Monday, 22 July 2013

New Scotland Yard









‘New Scotland Yard’ is a police procedural programme which ran on ITV from 1972 to 1974. It’s a programme that I can distinctly remember watching as a really quite small kid, perhaps because, although it seems fairly restrained now, there was an inventive and sadistic quality to the violence perpetrated – an element of the unusual that scored my squishy young brain. In the episode 'Shock Tactics', for instance, a man kills his wife by sneaking up behind her in a gorilla mask and literally scaring her to death. In other episodes, an ex-SS officers is stabbed with his ceremonial dagger, and a woman's corpse is found in a trunk in the bedsit she used to share with her retarded husband. I also remember an episode where a number of long dead bodies were found bricked up behind a wall, but I haven't tracked that one down yet.

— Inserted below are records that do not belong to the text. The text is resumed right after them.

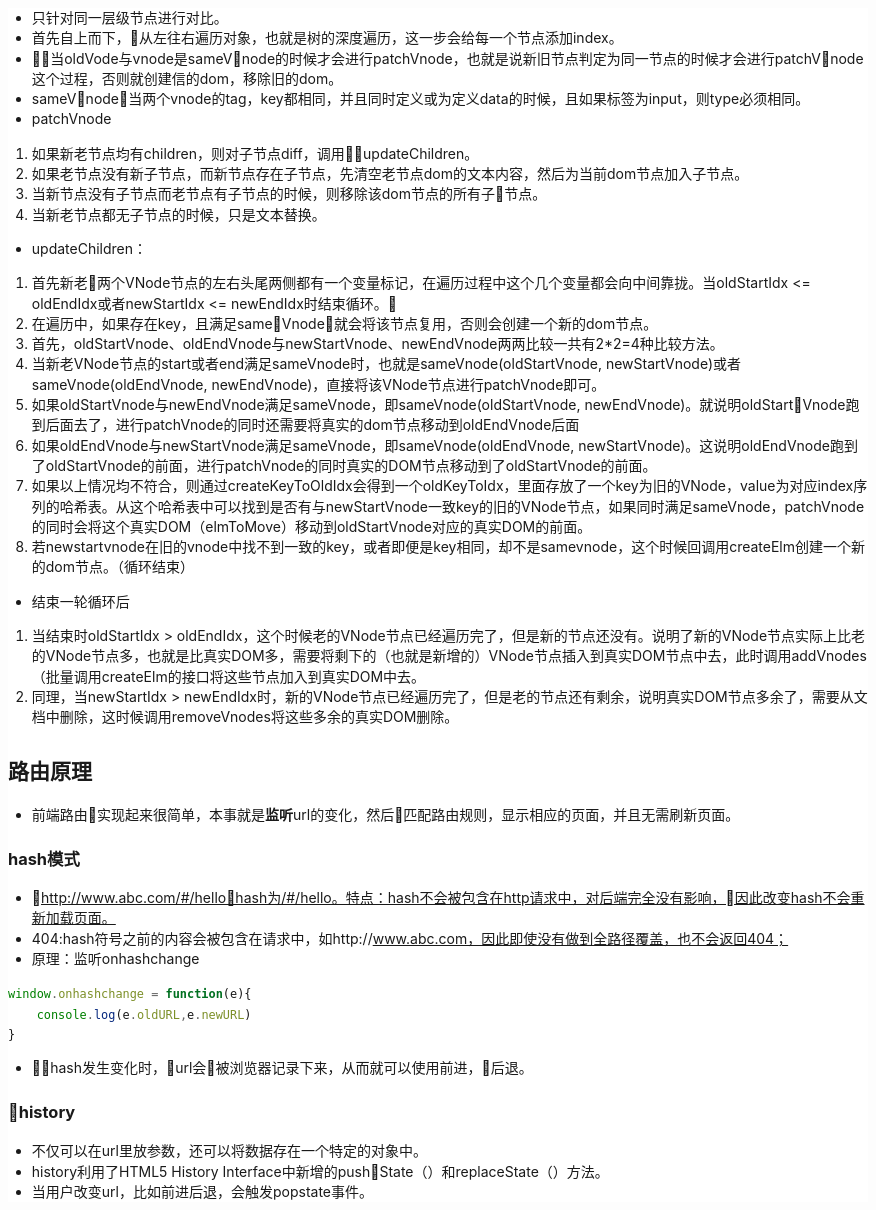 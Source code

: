 * 只针对同一层级节点进行对比。
* 首先自上而下，从左往右遍历对象，也就是树的深度遍历，这一步会给每一个节点添加index。
* 当oldVode与vnode是sameVnode的时候才会进行patchVnode，也就是说新旧节点判定为同一节点的时候才会进行patchVnode这个过程，否则就创建信的dom，移除旧的dom。
* sameVnode：当两个vnode的tag，key都相同，并且同时定义或为定义data的时候，且如果标签为input，则type必须相同。
* patchVnode
1. 如果新老节点均有children，则对子节点diff，调用updateChildren。
2. 如果老节点没有新子节点，而新节点存在子节点，先清空老节点dom的文本内容，然后为当前dom节点加入子节点。
3. 当新节点没有子节点而老节点有子节点的时候，则移除该dom节点的所有子节点。
5. 当新老节点都无子节点的时候，只是文本替换。

* updateChildren：
1. 首先新老两个VNode节点的左右头尾两侧都有一个变量标记，在遍历过程中这个几个变量都会向中间靠拢。当oldStartIdx <= oldEndIdx或者newStartIdx <= newEndIdx时结束循环。
2. 在遍历中，如果存在key，且满足sameVnode，就会将该节点复用，否则会创建一个新的dom节点。
3. 首先，oldStartVnode、oldEndVnode与newStartVnode、newEndVnode两两比较一共有2*2=4种比较方法。
4. 当新老VNode节点的start或者end满足sameVnode时，也就是sameVnode(oldStartVnode, newStartVnode)或者sameVnode(oldEndVnode, newEndVnode)，直接将该VNode节点进行patchVnode即可。
5. 如果oldStartVnode与newEndVnode满足sameVnode，即sameVnode(oldStartVnode, newEndVnode)。就说明oldStartVnode跑到后面去了，进行patchVnode的同时还需要将真实的dom节点移动到oldEndVnode后面
6. 如果oldEndVnode与newStartVnode满足sameVnode，即sameVnode(oldEndVnode, newStartVnode)。这说明oldEndVnode跑到了oldStartVnode的前面，进行patchVnode的同时真实的DOM节点移动到了oldStartVnode的前面。
7. 如果以上情况均不符合，则通过createKeyToOldIdx会得到一个oldKeyToIdx，里面存放了一个key为旧的VNode，value为对应index序列的哈希表。从这个哈希表中可以找到是否有与newStartVnode一致key的旧的VNode节点，如果同时满足sameVnode，patchVnode的同时会将这个真实DOM（elmToMove）移动到oldStartVnode对应的真实DOM的前面。
8. 若newstartvnode在旧的vnode中找不到一致的key，或者即便是key相同，却不是samevnode，这个时候回调用createElm创建一个新的dom节点。（循环结束）

* 结束一轮循环后
1. 当结束时oldStartIdx > oldEndIdx，这个时候老的VNode节点已经遍历完了，但是新的节点还没有。说明了新的VNode节点实际上比老的VNode节点多，也就是比真实DOM多，需要将剩下的（也就是新增的）VNode节点插入到真实DOM节点中去，此时调用addVnodes（批量调用createElm的接口将这些节点加入到真实DOM中去。
2. 同理，当newStartIdx > newEndIdx时，新的VNode节点已经遍历完了，但是老的节点还有剩余，说明真实DOM节点多余了，需要从文档中删除，这时候调用removeVnodes将这些多余的真实DOM删除。

## 路由原理

* 前端路由实现起来很简单，本事就是**监听**url的变化，然后匹配路由规则，显示相应的页面，并且无需刷新页面。

### hash模式
* http://www.abc.com/#/hello，hash为/#/hello。特点：hash不会被包含在http请求中，对后端完全没有影响，因此改变hash不会重新加载页面。
* 404:hash符号之前的内容会被包含在请求中，如http://www.abc.com，因此即使没有做到全路径覆盖，也不会返回404；
* 原理：监听onhashchange
```js
window.onhashchange = function(e){
    console.log(e.oldURL,e.newURL)
}
```
* hash发生变化时，url会被浏览器记录下来，从而就可以使用前进，后退。

### history
* 不仅可以在url里放参数，还可以将数据存在一个特定的对象中。
* history利用了HTML5 History Interface中新增的pushState（）和replaceState（）方法。
* 当用户改变url，比如前进后退，会触发popstate事件。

The show stars the great, stone faced John Woodvine as the rose growing Detective Chief Superintendent John Kingdom and John Carlisle as his assistant / adversary, Detective Inspector Ward. Ward is a know all, whereas Kingdom knows all - which inevitably leads to an interesting dynamic (in later series, Ward has been busted down to Sergeant). They are called in to deal with the big cases – the murders and scandals – which Kingdom, after ascertaining the facts, usually solves using a blend of calm intelligence and adherence to routine. The crimes they investigate are varied, which makes the show unpredictable – and uneven - but, when it's good, it's great. 
Woodvine and Carlisle were replaced for the final series, which I haven’t seen, and the show was cancelled after that. In the end analysis, 'New Scotland Yard' was simply not action packed enough, and the leisurely pace was matched by a reflective, sometimes mournful tone, which wasn't what people wanted from their Saturday night telly.